The reckoning point is not the citizenship of the parties at the time of the celebration of the marriage, but their
citizenship at the time a valid divorce is obtained abroad by the alien spouse capacitating the latter to remarry.
In this case, when Ciprianos wife was naturalized as an American citizen, there was still a valid marriage that has
been celebrated between her and Cipriano. As fate would have it, the naturalized alien wife subsequently obtained a valid
divorce capacitating her to remarry.
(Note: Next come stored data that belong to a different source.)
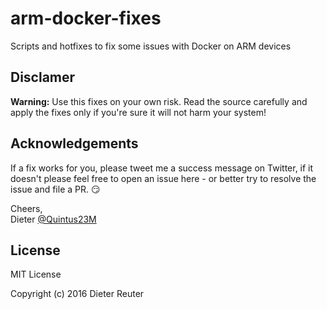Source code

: # arm-docker-fixes
Scripts and hotfixes to fix some issues with Docker on ARM devices


## Disclamer

**Warning:** Use this fixes on your own risk. Read the source carefully and apply the fixes only if you're sure it will not harm your system!


## Acknowledgements

If a fix works for you, please tweet me a success message on Twitter, if it doesn't please feel free to open an issue here - or better try to resolve the issue and file a PR. :smirk:

Cheers, <br>
Dieter [@Quintus23M](https://twitter.com/Quintus23M)


## License

MIT License

Copyright (c) 2016 Dieter Reuter
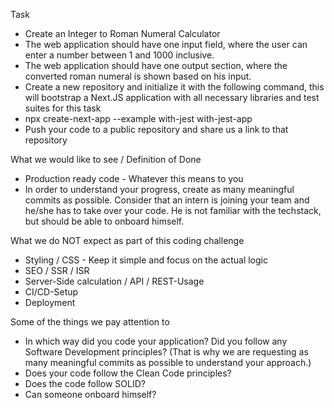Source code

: Task

- Create an Integer to Roman Numeral Calculator
- The web application should have one input field, where the user can enter a number between 1 and 1000 inclusive.
- The web application should have one output section, where the converted roman numeral is shown based on his input.
- Create a new repository and initialize it with the following command, this will bootstrap a Next.JS application with all necessary libraries and test suites for this task
- npx create-next-app --example with-jest with-jest-app
- Push your code to a public repository and share us a link to that repository

What we would like to see / Definition of Done

- Production ready code - Whatever this means to you
- In order to understand your progress, create as many meaningful commits as possible.
  Consider that an intern is joining your team and he/she has to take over your code. He is not familiar with the techstack, but should be able to onboard himself.

What we do NOT expect as part of this coding challenge

- Styling / CSS - Keep it simple and focus on the actual logic
- SEO / SSR / ISR
- Server-Side calculation / API / REST-Usage
- CI/CD-Setup
- Deployment

Some of the things we pay attention to

- In which way did you code your application? Did you follow any Software Development principles? (That is why we are requesting as many meaningful commits as possible to understand your approach.)
- Does your code follow the Clean Code principles?
- Does the code follow SOLID?
- Can someone onboard himself?
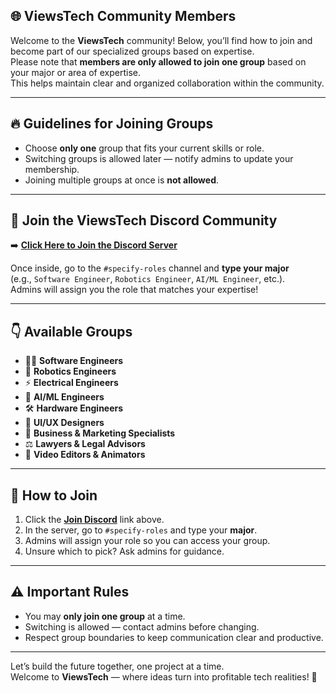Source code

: ## 🌐 ViewsTech Community Members

Welcome to the **ViewsTech** community! Below, you’ll find how to join and become part of our specialized groups based on expertise.  
Please note that **members are only allowed to join one group** based on your major or area of expertise.  
This helps maintain clear and organized collaboration within the community.

---

## 🔥 Guidelines for Joining Groups
- Choose **only one** group that fits your current skills or role.
- Switching groups is allowed later — notify admins to update your membership.
- Joining multiple groups at once is **not allowed**.

---

## 🚀 Join the ViewsTech Discord Community
➡️ [**Click Here to Join the Discord Server**](https://discord.gg/qaWjsZhcFj)

Once inside, go to the `#specify-roles` channel and **type your major**  
(e.g., `Software Engineer`, `Robotics Engineer`, `AI/ML Engineer`, etc.).  
Admins will assign you the role that matches your expertise!

---

## 👇 Available Groups
- 👩‍💻 **Software Engineers**
- 🤖 **Robotics Engineers**
- ⚡ **Electrical Engineers**
- 🧠 **AI/ML Engineers**
- 🛠️ **Hardware Engineers**
- 🎨 **UI/UX Designers**
- 💼 **Business & Marketing Specialists**
- ⚖️ **Lawyers & Legal Advisors**
- 🎥 **Video Editors & Animators**

---

## 📝 How to Join
1. Click the [**Join Discord**](https://discord.gg/qaWjsZhcFj) link above.
2. In the server, go to `#specify-roles` and type your **major**.
3. Admins will assign your role so you can access your group.
4. Unsure which to pick? Ask admins for guidance.

---

## ⚠️ Important Rules
- You may **only join one group** at a time.
- Switching is allowed — contact admins before changing.
- Respect group boundaries to keep communication clear and productive.

---

Let’s build the future together, one project at a time.  
Welcome to **ViewsTech** — where ideas turn into profitable tech realities! 🚀
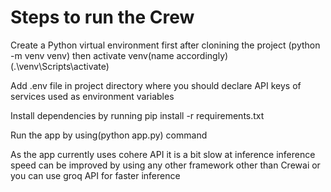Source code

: # Steps to run the Crew 

Create a Python virtual environment first after clonining the project (python -m venv venv) then activate venv(name accordingly) (.\venv\Scripts\activate)

Add .env file in project directory where you should declare API keys of services used as environment variables

Install dependencies by running pip install -r requirements.txt

Run the app by using(python app.py) command 

As the app currently uses cohere API it is a bit slow at inference inference speed can be improved by using any other framework other than Crewai or you can use groq API for faster inference
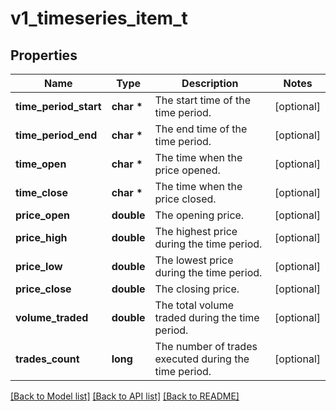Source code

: # v1_timeseries_item_t

## Properties
Name | Type | Description | Notes
------------ | ------------- | ------------- | -------------
**time_period_start** | **char \*** | The start time of the time period. | [optional] 
**time_period_end** | **char \*** | The end time of the time period. | [optional] 
**time_open** | **char \*** | The time when the price opened. | [optional] 
**time_close** | **char \*** | The time when the price closed. | [optional] 
**price_open** | **double** | The opening price. | [optional] 
**price_high** | **double** | The highest price during the time period. | [optional] 
**price_low** | **double** | The lowest price during the time period. | [optional] 
**price_close** | **double** | The closing price. | [optional] 
**volume_traded** | **double** | The total volume traded during the time period. | [optional] 
**trades_count** | **long** | The number of trades executed during the time period. | [optional] 

[[Back to Model list]](../README.md#documentation-for-models) [[Back to API list]](../README.md#documentation-for-api-endpoints) [[Back to README]](../README.md)



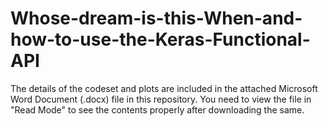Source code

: # Whose-dream-is-this-When-and-how-to-use-the-Keras-Functional-API

The details of the codeset and plots are included in the attached Microsoft Word Document (.docx) file in this repository. 
You need to view the file in "Read Mode" to see the contents properly after downloading the same.
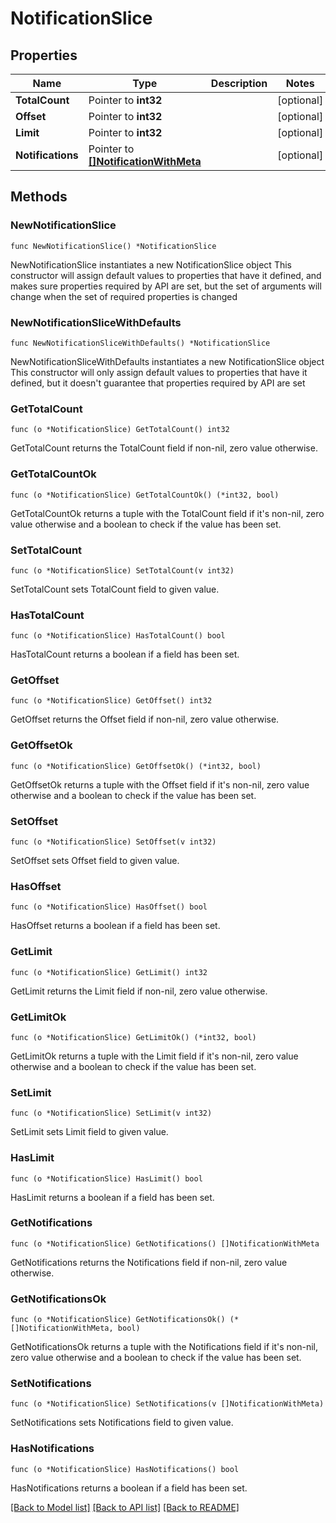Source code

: # NotificationSlice

## Properties

Name | Type | Description | Notes
------------ | ------------- | ------------- | -------------
**TotalCount** | Pointer to **int32** |  | [optional] 
**Offset** | Pointer to **int32** |  | [optional] 
**Limit** | Pointer to **int32** |  | [optional] 
**Notifications** | Pointer to [**[]NotificationWithMeta**](NotificationWithMeta.md) |  | [optional] 

## Methods

### NewNotificationSlice

`func NewNotificationSlice() *NotificationSlice`

NewNotificationSlice instantiates a new NotificationSlice object
This constructor will assign default values to properties that have it defined,
and makes sure properties required by API are set, but the set of arguments
will change when the set of required properties is changed

### NewNotificationSliceWithDefaults

`func NewNotificationSliceWithDefaults() *NotificationSlice`

NewNotificationSliceWithDefaults instantiates a new NotificationSlice object
This constructor will only assign default values to properties that have it defined,
but it doesn't guarantee that properties required by API are set

### GetTotalCount

`func (o *NotificationSlice) GetTotalCount() int32`

GetTotalCount returns the TotalCount field if non-nil, zero value otherwise.

### GetTotalCountOk

`func (o *NotificationSlice) GetTotalCountOk() (*int32, bool)`

GetTotalCountOk returns a tuple with the TotalCount field if it's non-nil, zero value otherwise
and a boolean to check if the value has been set.

### SetTotalCount

`func (o *NotificationSlice) SetTotalCount(v int32)`

SetTotalCount sets TotalCount field to given value.

### HasTotalCount

`func (o *NotificationSlice) HasTotalCount() bool`

HasTotalCount returns a boolean if a field has been set.

### GetOffset

`func (o *NotificationSlice) GetOffset() int32`

GetOffset returns the Offset field if non-nil, zero value otherwise.

### GetOffsetOk

`func (o *NotificationSlice) GetOffsetOk() (*int32, bool)`

GetOffsetOk returns a tuple with the Offset field if it's non-nil, zero value otherwise
and a boolean to check if the value has been set.

### SetOffset

`func (o *NotificationSlice) SetOffset(v int32)`

SetOffset sets Offset field to given value.

### HasOffset

`func (o *NotificationSlice) HasOffset() bool`

HasOffset returns a boolean if a field has been set.

### GetLimit

`func (o *NotificationSlice) GetLimit() int32`

GetLimit returns the Limit field if non-nil, zero value otherwise.

### GetLimitOk

`func (o *NotificationSlice) GetLimitOk() (*int32, bool)`

GetLimitOk returns a tuple with the Limit field if it's non-nil, zero value otherwise
and a boolean to check if the value has been set.

### SetLimit

`func (o *NotificationSlice) SetLimit(v int32)`

SetLimit sets Limit field to given value.

### HasLimit

`func (o *NotificationSlice) HasLimit() bool`

HasLimit returns a boolean if a field has been set.

### GetNotifications

`func (o *NotificationSlice) GetNotifications() []NotificationWithMeta`

GetNotifications returns the Notifications field if non-nil, zero value otherwise.

### GetNotificationsOk

`func (o *NotificationSlice) GetNotificationsOk() (*[]NotificationWithMeta, bool)`

GetNotificationsOk returns a tuple with the Notifications field if it's non-nil, zero value otherwise
and a boolean to check if the value has been set.

### SetNotifications

`func (o *NotificationSlice) SetNotifications(v []NotificationWithMeta)`

SetNotifications sets Notifications field to given value.

### HasNotifications

`func (o *NotificationSlice) HasNotifications() bool`

HasNotifications returns a boolean if a field has been set.


[[Back to Model list]](../README.md#documentation-for-models) [[Back to API list]](../README.md#documentation-for-api-endpoints) [[Back to README]](../README.md)


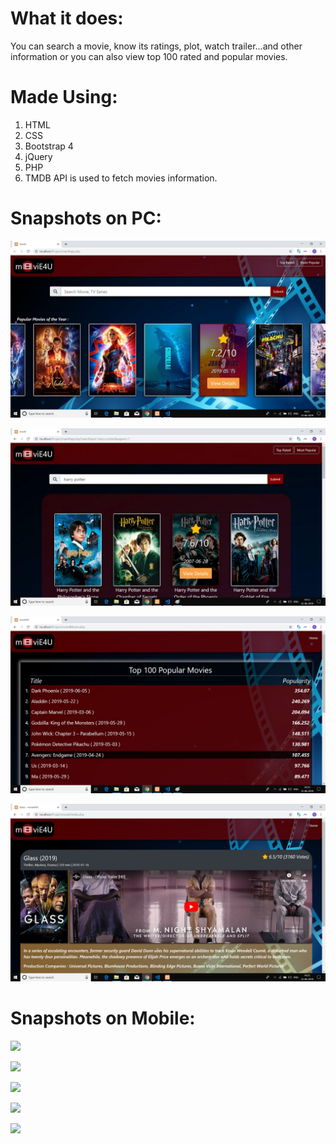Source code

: # What it does:
You can search a movie, know its ratings, plot, watch trailer...and other information or you can also view top 100 rated and popular movies.

# Made Using:
1. HTML
2. CSS
3. Bootstrap 4
4. jQuery
5. PHP
6. TMDB API is used to fetch movies information.

# Snapshots on PC:
![](/snapshots/Snapshot_1.jpg)

![](/snapshots/Snapshot_2.jpg)

![](/snapshots/Snapshot_3.jpg)

![](/snapshots/Snapshot_4.jpg)

# Snapshots on Mobile:
![](/snapshots/Snapshot_Mobile_1.jpg)

![](/snapshots/Snapshot_Mobile_2.jpg)

![](/snapshots/Snapshot_Mobile_3.jpg)

![](/snapshots/Snapshot_Mobile_4.jpg)

![](/snapshots/Snapshot_Mobile_5.jpg)
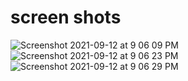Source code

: # screen shots
![Screenshot 2021-09-12 at 9 06 09 PM](https://user-images.githubusercontent.com/65539742/132993704-cae9f048-e07a-4381-8749-e56bda3d3657.png)
![Screenshot 2021-09-12 at 9 06 23 PM](https://user-images.githubusercontent.com/65539742/132993702-955ecb40-880f-4695-8e72-824115a5256e.png)
![Screenshot 2021-09-12 at 9 06 29 PM](https://user-images.githubusercontent.com/65539742/132993699-a80be5e2-eb36-4313-87d1-5f18601a37d8.png)

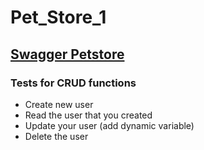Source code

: # Pet_Store_1
## [Swagger Petstore](https://petstore.swagger.io/#/) 

### Tests for CRUD functions

* Create new user
* Read the user that you created
* Update your user (add dynamic variable)
* Delete the user
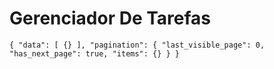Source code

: # Gerenciador De Tarefas


`{
"data": [
{}
],
"pagination": {
"last_visible_page": 0,
"has_next_page": true,
"items": {}
}
}`

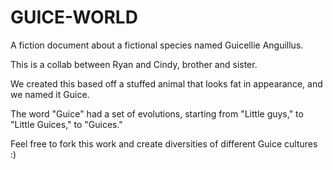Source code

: # GUICE-WORLD
A fiction document about a fictional species named Guicellie Anguillus.

This is a collab between Ryan and Cindy, brother and sister. 

We created this based off a stuffed animal that looks fat in appearance, and we named it Guice. 

The word "Guice" had a set of evolutions, starting from "Little guys," to "Little Guices," to "Guices."

Feel free to fork this work and create diversities of different Guice cultures :)

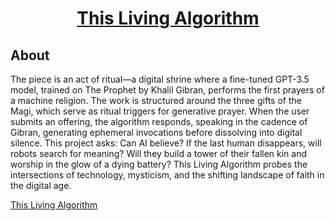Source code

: <a href="www.halimmadi.com">
  <h1 align="center">This Living Algorithm</h1>
</a>

## About

The piece is an act of ritual—a digital shrine where a fine-tuned GPT-3.5 model, trained on The Prophet by Khalil Gibran, performs the first prayers of a machine religion. The work is structured around the three gifts of the Magi, which serve as ritual triggers for generative prayer. When the user submits an offering, the algorithm responds, speaking in the cadence of Gibran, generating ephemeral invocations before dissolving into digital silence. This project asks: Can AI believe? If the last human disappears, will robots search for meaning? Will they build a tower of their fallen kin and worship in the glow of a dying battery? This Living Algorithm probes the intersections of technology, mysticism, and the shifting landscape of faith in the digital age.

<a href="https://this-living-algorithm.vercel.app">This Living Algorithm</a>
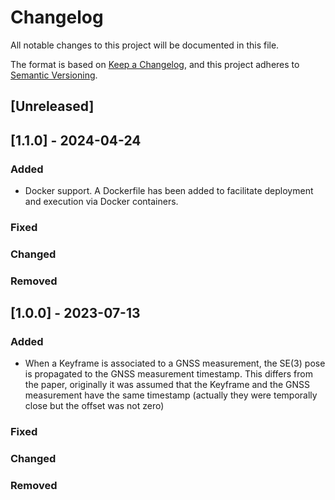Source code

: # Changelog

All notable changes to this project will be documented in this file.

The format is based on [Keep a Changelog](https://keepachangelog.com/en/1.0.0/),
and this project adheres to [Semantic Versioning](https://semver.org/spec/v2.0.0.html).

## [Unreleased]

## [1.1.0] - 2024-04-24

### Added
- Docker support. A Dockerfile has been added to facilitate deployment and execution via Docker containers.

### Fixed


### Changed


### Removed


## [1.0.0] - 2023-07-13

### Added
- When a Keyframe is associated to a GNSS measurement, the SE(3) pose is propagated to the GNSS measurement timestamp. This differs from the paper, originally it was assumed that the Keyframe and the GNSS measurement have the same timestamp (actually they were temporally close but the offset was not zero)

### Fixed


### Changed


### Removed

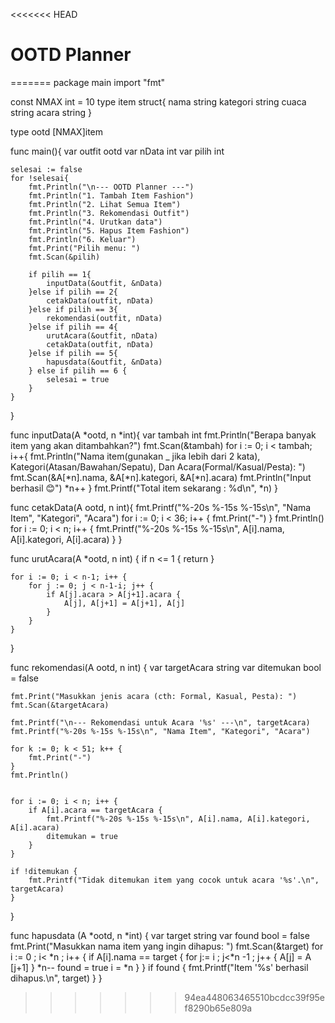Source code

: <<<<<<< HEAD
# OOTD Planner
=======
package main
import "fmt"

const NMAX int = 10
type item struct{
	nama string
	kategori string
	cuaca string
	acara string
}

type ootd [NMAX]item

func main(){
	var outfit ootd
	var nData int
	var pilih int
	
	selesai := false
	for !selesai{
		fmt.Println("\n--- OOTD Planner ---")
		fmt.Println("1. Tambah Item Fashion")
		fmt.Println("2. Lihat Semua Item")
		fmt.Println("3. Rekomendasi Outfit")
		fmt.Println("4. Urutkan data")
		fmt.Println("5. Hapus Item Fashion")
		fmt.Println("6. Keluar")
		fmt.Print("Pilih menu: ")
		fmt.Scan(&pilih)
		
		if pilih == 1{
			inputData(&outfit, &nData)
		}else if pilih == 2{
			cetakData(outfit, nData)
		}else if pilih == 3{
			rekomendasi(outfit, nData)
		}else if pilih == 4{
			urutAcara(&outfit, nData)
			cetakData(outfit, nData)
		}else if pilih == 5{
			hapusdata(&outfit, &nData)
		} else if pilih == 6 {
			selesai = true
		}
	}
}

func inputData(A *ootd, n *int){
	var tambah int
	fmt.Println("Berapa banyak item yang akan ditambahkan?")
	fmt.Scan(&tambah) 
	for i := 0; i < tambah; i++{
		fmt.Println("Nama item(gunakan _ jika lebih dari 2 kata), Kategori(Atasan/Bawahan/Sepatu), Dan Acara(Formal/Kasual/Pesta): ")
		fmt.Scan(&A[*n].nama, &A[*n].kategori, &A[*n].acara)
		fmt.Println("Input berhasil 😊")
		*n++
	}
	fmt.Printf("Total item sekarang : %d\n", *n)
}

func cetakData(A ootd, n int){
    fmt.Printf("%-20s %-15s %-15s\n", "Nama Item", "Kategori", "Acara")
	for i := 0; i < 36; i++ {
        fmt.Print("-")
    }
	fmt.Println()
    for i := 0; i < n; i++ {
        fmt.Printf("%-20s %-15s %-15s\n", A[i].nama, A[i].kategori, A[i].acara)
    }
}

func urutAcara(A *ootd, n int) {
	if n <= 1 {
		return
	}
	
	for i := 0; i < n-1; i++ {
		for j := 0; j < n-1-i; j++ {
			if A[j].acara > A[j+1].acara {
				A[j], A[j+1] = A[j+1], A[j]
			}
		}
	}
}

func rekomendasi(A ootd, n int) {
	var targetAcara string
	var ditemukan bool = false

	fmt.Print("Masukkan jenis acara (cth: Formal, Kasual, Pesta): ")
	fmt.Scan(&targetAcara)
	
	fmt.Printf("\n--- Rekomendasi untuk Acara '%s' ---\n", targetAcara)
	fmt.Printf("%-20s %-15s %-15s\n", "Nama Item", "Kategori", "Acara")

	for k := 0; k < 51; k++ {
		fmt.Print("-")
	}
	fmt.Println()


	for i := 0; i < n; i++ {
		if A[i].acara == targetAcara {
			fmt.Printf("%-20s %-15s %-15s\n", A[i].nama, A[i].kategori, A[i].acara)
			ditemukan = true
		}
	}

	if !ditemukan {
		fmt.Printf("Tidak ditemukan item yang cocok untuk acara '%s'.\n", targetAcara)
	}
}

func hapusdata (A *ootd, n *int) {
	var target string 
	var found bool = false 
	fmt.Print("Masukkan nama item yang ingin dihapus: ")
	fmt.Scan(&target)
	for i := 0 ; i< *n ; i++ {
		if A[i].nama == target {
			for j:= i ; j<*n -1 ; j++ {
			A[j] = A [j+1]
			}
			*n-- 
			found = true 
		i = *n 
		}
	}
	if found {
	fmt.Printf("Item '%s' berhasil dihapus.\n", target)
	}
}	
>>>>>>> 94ea448063465510bcdcc39f95ef8290b65e809a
Clearly, the twin requisites for the application of Paragraph 2 of Article 26 are both
present in this case. Thus Cipriano, the divorced Filipino spouse, should be allowed to remarry.
We are also unable to sustain the OSGs theory that the proper remedy of the Filipino spouse is to file either a
petition for annulment or a petition for legal separation. Annulment would be a long and tedious process, and in this
particular case, not even feasible, considering that the marriage of the parties appears to have all the badges of validity. On
the other hand, legal separation would not be a sufficient remedy for it would not sever the marriage tie; hence, the legally
separated Filipino spouse would still remain married to the naturalized alien spouse.